REQUIRED ACTION: Copied exactly and without pictures, the lines from the beginning of the entries through the one that holds "its only parameter." should form the entire reply.

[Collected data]
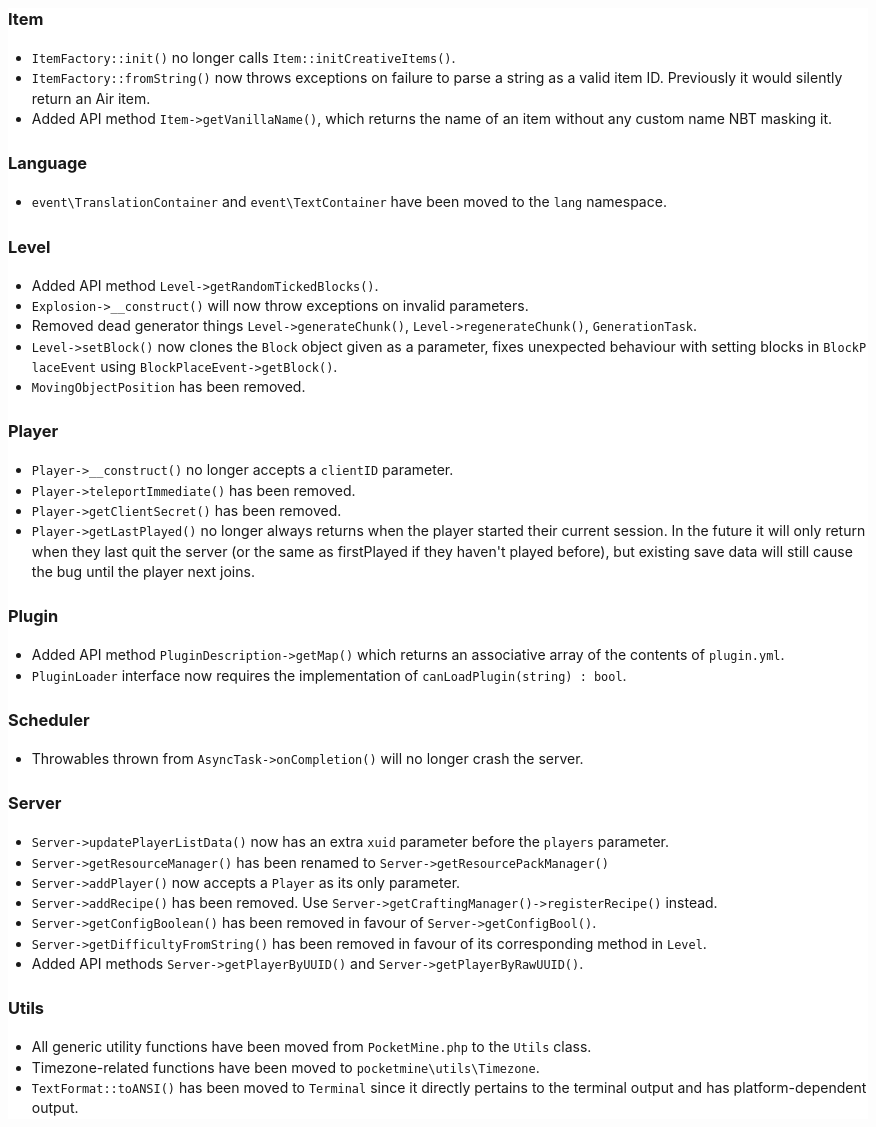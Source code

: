 
### Item
- `ItemFactory::init()` no longer calls `Item::initCreativeItems()`.
- `ItemFactory::fromString()` now throws exceptions on failure to parse a string as a valid item ID. Previously it would silently return an Air item.
- Added API method `Item->getVanillaName()`, which returns the name of an item without any custom name NBT masking it.

### Language
- `event\TranslationContainer` and `event\TextContainer` have been moved to the `lang` namespace.

### Level
- Added API method `Level->getRandomTickedBlocks()`.
- `Explosion->__construct()` will now throw exceptions on invalid parameters.
- Removed dead generator things `Level->generateChunk()`, `Level->regenerateChunk()`, `GenerationTask`.
- `Level->setBlock()` now clones the `Block` object given as a parameter, fixes unexpected behaviour with setting blocks in `BlockPlaceEvent` using `BlockPlaceEvent->getBlock()`.
- `MovingObjectPosition` has been removed.

### Player
- `Player->__construct()` no longer accepts a `clientID` parameter.
- `Player->teleportImmediate()` has been removed.
- `Player->getClientSecret()` has been removed.
- `Player->getLastPlayed()` no longer always returns when the player started their current session. In the future it will only return when they last quit the server (or the same as firstPlayed if they haven't played before), but existing save data will still cause the bug until the player next joins.

### Plugin
- Added API method `PluginDescription->getMap()` which returns an associative array of the contents of `plugin.yml`.
- `PluginLoader` interface now requires the implementation of `canLoadPlugin(string) : bool`.

### Scheduler
- Throwables thrown from `AsyncTask->onCompletion()` will no longer crash the server.

### Server
- `Server->updatePlayerListData()` now has an extra `xuid` parameter before the `players` parameter.
- `Server->getResourceManager()` has been renamed to `Server->getResourcePackManager()`
- `Server->addPlayer()` now accepts a `Player` as its only parameter.
- `Server->addRecipe()` has been removed. Use `Server->getCraftingManager()->registerRecipe()` instead.
- `Server->getConfigBoolean()` has been removed in favour of `Server->getConfigBool()`.
- `Server->getDifficultyFromString()` has been removed in favour of its corresponding method in `Level`.
- Added API methods `Server->getPlayerByUUID()` and `Server->getPlayerByRawUUID()`.

### Utils
- All generic utility functions have been moved from `PocketMine.php` to the `Utils` class.
- Timezone-related functions have been moved to `pocketmine\utils\Timezone`.
- `TextFormat::toANSI()` has been moved to `Terminal` since it directly pertains to the terminal output and has platform-dependent output.
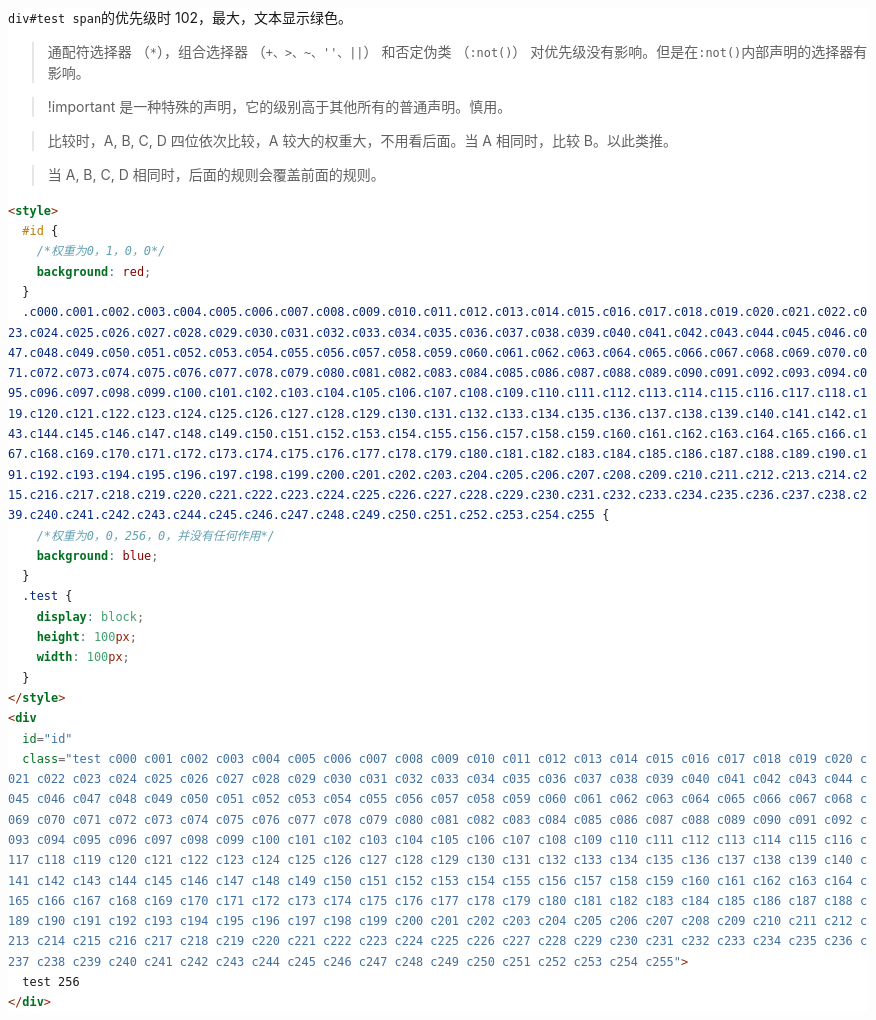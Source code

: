 `div#test span`的优先级时 102，最大，文本显示绿色。

> 通配符选择器 （`*`），组合选择器 （`+、>、~、''、||`） 和否定伪类 （`:not()`） 对优先级没有影响。但是在`:not()`内部声明的选择器有影响。

> !important 是一种特殊的声明，它的级别高于其他所有的普通声明。慎用。

> 比较时，A, B, C, D 四位依次比较，A 较大的权重大，不用看后面。当 A 相同时，比较 B。以此类推。

> 当 A, B, C, D 相同时，后面的规则会覆盖前面的规则。

```html
<style>
  #id {
    /*权重为0，1，0，0*/
    background: red;
  }
  .c000.c001.c002.c003.c004.c005.c006.c007.c008.c009.c010.c011.c012.c013.c014.c015.c016.c017.c018.c019.c020.c021.c022.c023.c024.c025.c026.c027.c028.c029.c030.c031.c032.c033.c034.c035.c036.c037.c038.c039.c040.c041.c042.c043.c044.c045.c046.c047.c048.c049.c050.c051.c052.c053.c054.c055.c056.c057.c058.c059.c060.c061.c062.c063.c064.c065.c066.c067.c068.c069.c070.c071.c072.c073.c074.c075.c076.c077.c078.c079.c080.c081.c082.c083.c084.c085.c086.c087.c088.c089.c090.c091.c092.c093.c094.c095.c096.c097.c098.c099.c100.c101.c102.c103.c104.c105.c106.c107.c108.c109.c110.c111.c112.c113.c114.c115.c116.c117.c118.c119.c120.c121.c122.c123.c124.c125.c126.c127.c128.c129.c130.c131.c132.c133.c134.c135.c136.c137.c138.c139.c140.c141.c142.c143.c144.c145.c146.c147.c148.c149.c150.c151.c152.c153.c154.c155.c156.c157.c158.c159.c160.c161.c162.c163.c164.c165.c166.c167.c168.c169.c170.c171.c172.c173.c174.c175.c176.c177.c178.c179.c180.c181.c182.c183.c184.c185.c186.c187.c188.c189.c190.c191.c192.c193.c194.c195.c196.c197.c198.c199.c200.c201.c202.c203.c204.c205.c206.c207.c208.c209.c210.c211.c212.c213.c214.c215.c216.c217.c218.c219.c220.c221.c222.c223.c224.c225.c226.c227.c228.c229.c230.c231.c232.c233.c234.c235.c236.c237.c238.c239.c240.c241.c242.c243.c244.c245.c246.c247.c248.c249.c250.c251.c252.c253.c254.c255 {
    /*权重为0，0，256，0，并没有任何作用*/
    background: blue;
  }
  .test {
    display: block;
    height: 100px;
    width: 100px;
  }
</style>
<div
  id="id"
  class="test c000 c001 c002 c003 c004 c005 c006 c007 c008 c009 c010 c011 c012 c013 c014 c015 c016 c017 c018 c019 c020 c021 c022 c023 c024 c025 c026 c027 c028 c029 c030 c031 c032 c033 c034 c035 c036 c037 c038 c039 c040 c041 c042 c043 c044 c045 c046 c047 c048 c049 c050 c051 c052 c053 c054 c055 c056 c057 c058 c059 c060 c061 c062 c063 c064 c065 c066 c067 c068 c069 c070 c071 c072 c073 c074 c075 c076 c077 c078 c079 c080 c081 c082 c083 c084 c085 c086 c087 c088 c089 c090 c091 c092 c093 c094 c095 c096 c097 c098 c099 c100 c101 c102 c103 c104 c105 c106 c107 c108 c109 c110 c111 c112 c113 c114 c115 c116 c117 c118 c119 c120 c121 c122 c123 c124 c125 c126 c127 c128 c129 c130 c131 c132 c133 c134 c135 c136 c137 c138 c139 c140 c141 c142 c143 c144 c145 c146 c147 c148 c149 c150 c151 c152 c153 c154 c155 c156 c157 c158 c159 c160 c161 c162 c163 c164 c165 c166 c167 c168 c169 c170 c171 c172 c173 c174 c175 c176 c177 c178 c179 c180 c181 c182 c183 c184 c185 c186 c187 c188 c189 c190 c191 c192 c193 c194 c195 c196 c197 c198 c199 c200 c201 c202 c203 c204 c205 c206 c207 c208 c209 c210 c211 c212 c213 c214 c215 c216 c217 c218 c219 c220 c221 c222 c223 c224 c225 c226 c227 c228 c229 c230 c231 c232 c233 c234 c235 c236 c237 c238 c239 c240 c241 c242 c243 c244 c245 c246 c247 c248 c249 c250 c251 c252 c253 c254 c255">
  test 256
</div>
```
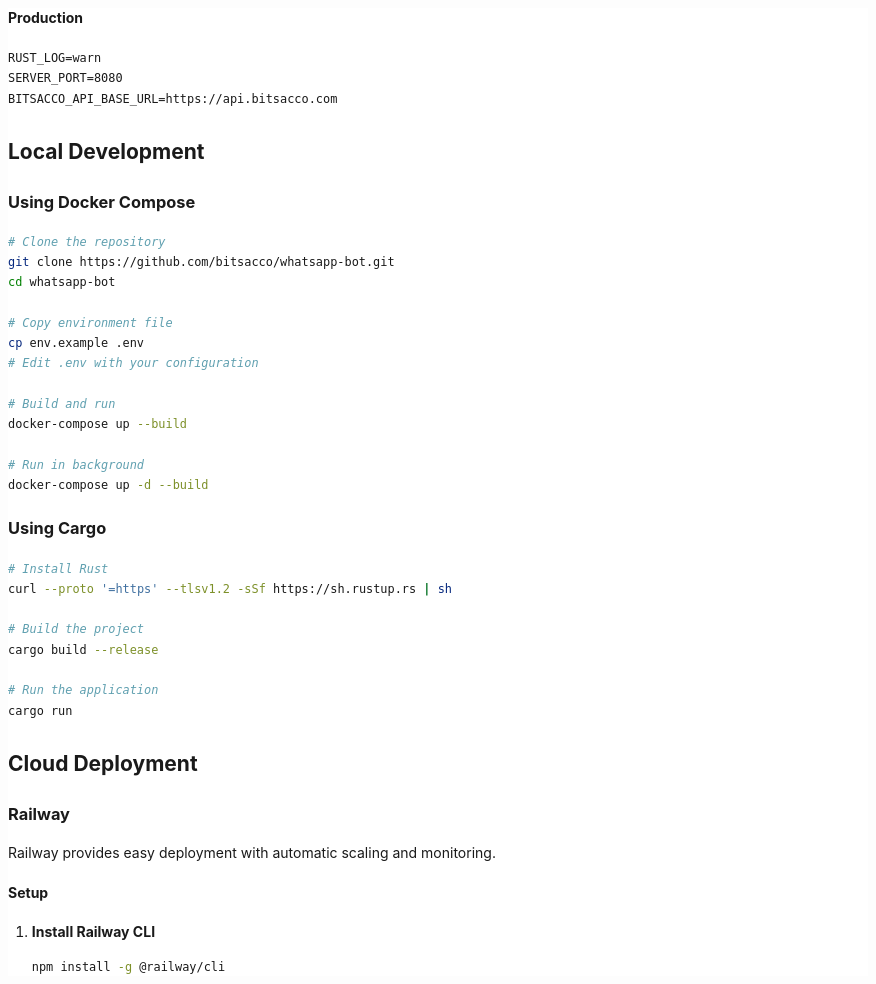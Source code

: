 #### Production
```env
RUST_LOG=warn
SERVER_PORT=8080
BITSACCO_API_BASE_URL=https://api.bitsacco.com
```

## Local Development

### Using Docker Compose

```bash
# Clone the repository
git clone https://github.com/bitsacco/whatsapp-bot.git
cd whatsapp-bot

# Copy environment file
cp env.example .env
# Edit .env with your configuration

# Build and run
docker-compose up --build

# Run in background
docker-compose up -d --build
```

### Using Cargo

```bash
# Install Rust
curl --proto '=https' --tlsv1.2 -sSf https://sh.rustup.rs | sh

# Build the project
cargo build --release

# Run the application
cargo run
```

## Cloud Deployment

### Railway

Railway provides easy deployment with automatic scaling and monitoring.

#### Setup

1. **Install Railway CLI**
   ```bash
   npm install -g @railway/cli
   ```
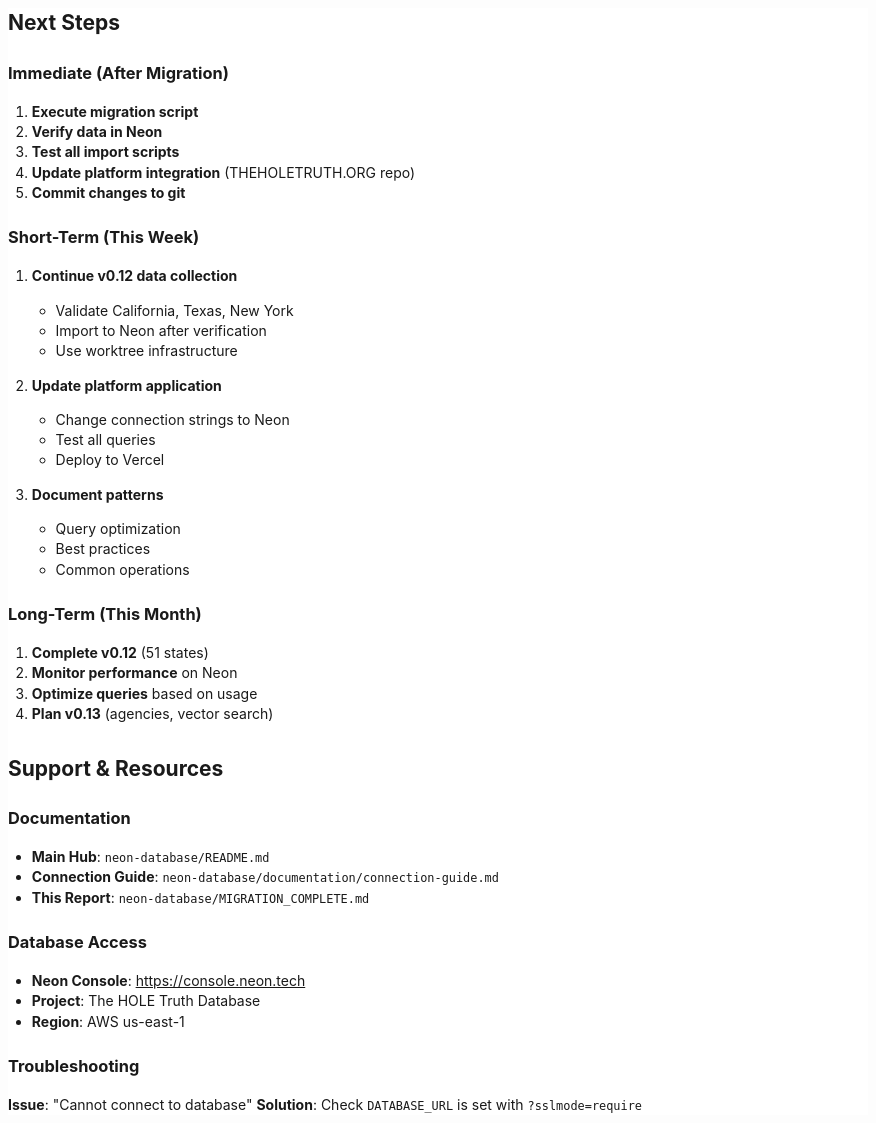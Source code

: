 ## Next Steps

### Immediate (After Migration)

1. **Execute migration script**
2. **Verify data in Neon**
3. **Test all import scripts**
4. **Update platform integration** (THEHOLETRUTH.ORG repo)
5. **Commit changes to git**

### Short-Term (This Week)

1. **Continue v0.12 data collection**
   - Validate California, Texas, New York
   - Import to Neon after verification
   - Use worktree infrastructure

2. **Update platform application**
   - Change connection strings to Neon
   - Test all queries
   - Deploy to Vercel

3. **Document patterns**
   - Query optimization
   - Best practices
   - Common operations

### Long-Term (This Month)

1. **Complete v0.12** (51 states)
2. **Monitor performance** on Neon
3. **Optimize queries** based on usage
4. **Plan v0.13** (agencies, vector search)

## Support & Resources

### Documentation

- **Main Hub**: `neon-database/README.md`
- **Connection Guide**: `neon-database/documentation/connection-guide.md`
- **This Report**: `neon-database/MIGRATION_COMPLETE.md`

### Database Access

- **Neon Console**: https://console.neon.tech
- **Project**: The HOLE Truth Database
- **Region**: AWS us-east-1

### Troubleshooting

**Issue**: "Cannot connect to database"
**Solution**: Check `DATABASE_URL` is set with `?sslmode=require`
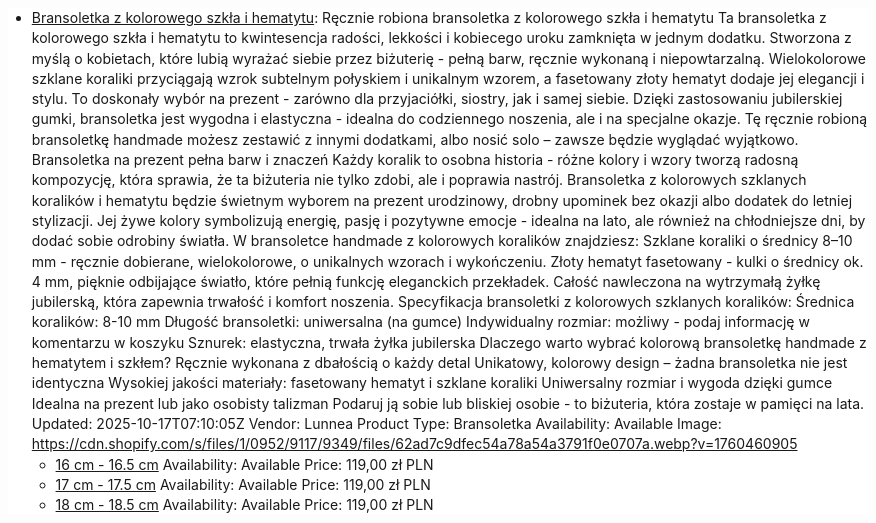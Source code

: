 - [Bransoletka z kolorowego szkła i hematytu](https://lunnea.pl/products/bransoletka-z-kolorowego-szkla-i-hematytu): Ręcznie robiona bransoletka z kolorowego szkła i hematytu Ta bransoletka z kolorowego szkła i hematytu to kwintesencja radości, lekkości i kobiecego uroku zamknięta w jednym dodatku. Stworzona z myślą o kobietach, które lubią wyrażać siebie przez biżuterię - pełną barw, ręcznie wykonaną i niepowtarzalną. Wielokolorowe szklane koraliki przyciągają wzrok subtelnym połyskiem i unikalnym wzorem, a fasetowany złoty hematyt dodaje jej elegancji i stylu. To doskonały wybór na prezent - zarówno dla przyjaciółki, siostry, jak i samej siebie. Dzięki zastosowaniu jubilerskiej gumki, bransoletka jest wygodna i elastyczna - idealna do codziennego noszenia, ale i na specjalne okazje. Tę ręcznie robioną bransoletkę handmade możesz zestawić z innymi dodatkami, albo nosić solo – zawsze będzie wyglądać wyjątkowo. Bransoletka na prezent pełna barw i znaczeń Każdy koralik to osobna historia - różne kolory i wzory tworzą radosną kompozycję, która sprawia, że ta biżuteria nie tylko zdobi, ale i poprawia nastrój. Bransoletka z kolorowych szklanych koralików i hematytu będzie świetnym wyborem na prezent urodzinowy, drobny upominek bez okazji albo dodatek do letniej stylizacji. Jej żywe kolory symbolizują energię, pasję i pozytywne emocje - idealna na lato, ale również na chłodniejsze dni, by dodać sobie odrobiny światła. W bransoletce handmade z kolorowych koralików znajdziesz: Szklane koraliki o średnicy 8–10 mm - ręcznie dobierane, wielokolorowe, o unikalnych wzorach i wykończeniu. Złoty hematyt fasetowany - kulki o średnicy ok. 4 mm, pięknie odbijające światło, które pełnią funkcję eleganckich przekładek. Całość nawleczona na wytrzymałą żyłkę jubilerską, która zapewnia trwałość i komfort noszenia. Specyfikacja bransoletki z kolorowych szklanych koralików: Średnica koralików: 8-10 mm Długość bransoletki: uniwersalna (na gumce) Indywidualny rozmiar: możliwy - podaj informację w komentarzu w koszyku Sznurek: elastyczna, trwała żyłka jubilerska Dlaczego warto wybrać kolorową bransoletkę handmade z hematytem i szkłem? Ręcznie wykonana z dbałością o każdy detal Unikatowy, kolorowy design – żadna bransoletka nie jest identyczna Wysokiej jakości materiały: fasetowany hematyt i szklane koraliki Uniwersalny rozmiar i wygoda dzięki gumce Idealna na prezent lub jako osobisty talizman Podaruj ją sobie lub bliskiej osobie - to biżuteria, która zostaje w pamięci na lata.
  Updated: 2025-10-17T07:10:05Z
  Vendor: Lunnea
  Product Type: Bransoletka
  Availability: Available
  Image: https://cdn.shopify.com/s/files/1/0952/9117/9349/files/62ad7c9dfec54a78a54a3791f0e0707a.webp?v=1760460905
  - [16 cm - 16.5 cm](https://lunnea.pl/products/bransoletka-z-kolorowego-szkla-i-hematytu?variant=51323768897877)
    Availability: Available
    Price: 119,00 zł PLN
  - [17 cm - 17.5 cm](https://lunnea.pl/products/bransoletka-z-kolorowego-szkla-i-hematytu?variant=51323768930645)
    Availability: Available
    Price: 119,00 zł PLN
  - [18 cm - 18.5 cm](https://lunnea.pl/products/bransoletka-z-kolorowego-szkla-i-hematytu?variant=51601696227669)
    Availability: Available
    Price: 119,00 zł PLN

OUTPUT BELOW:
Source code

: 
### Item
- `ItemFactory::init()` no longer calls `Item::initCreativeItems()`.
- `ItemFactory::fromString()` now throws exceptions on failure to parse a string as a valid item ID. Previously it would silently return an Air item.
- Added API method `Item->getVanillaName()`, which returns the name of an item without any custom name NBT masking it.

### Language
- `event\TranslationContainer` and `event\TextContainer` have been moved to the `lang` namespace.

### Level
- Added API method `Level->getRandomTickedBlocks()`.
- `Explosion->__construct()` will now throw exceptions on invalid parameters.
- Removed dead generator things `Level->generateChunk()`, `Level->regenerateChunk()`, `GenerationTask`.
- `Level->setBlock()` now clones the `Block` object given as a parameter, fixes unexpected behaviour with setting blocks in `BlockPlaceEvent` using `BlockPlaceEvent->getBlock()`.
- `MovingObjectPosition` has been removed.

### Player
- `Player->__construct()` no longer accepts a `clientID` parameter.
- `Player->teleportImmediate()` has been removed.
- `Player->getClientSecret()` has been removed.
- `Player->getLastPlayed()` no longer always returns when the player started their current session. In the future it will only return when they last quit the server (or the same as firstPlayed if they haven't played before), but existing save data will still cause the bug until the player next joins.

### Plugin
- Added API method `PluginDescription->getMap()` which returns an associative array of the contents of `plugin.yml`.
- `PluginLoader` interface now requires the implementation of `canLoadPlugin(string) : bool`.

### Scheduler
- Throwables thrown from `AsyncTask->onCompletion()` will no longer crash the server.

### Server
- `Server->updatePlayerListData()` now has an extra `xuid` parameter before the `players` parameter.
- `Server->getResourceManager()` has been renamed to `Server->getResourcePackManager()`
- `Server->addPlayer()` now accepts a `Player` as its only parameter.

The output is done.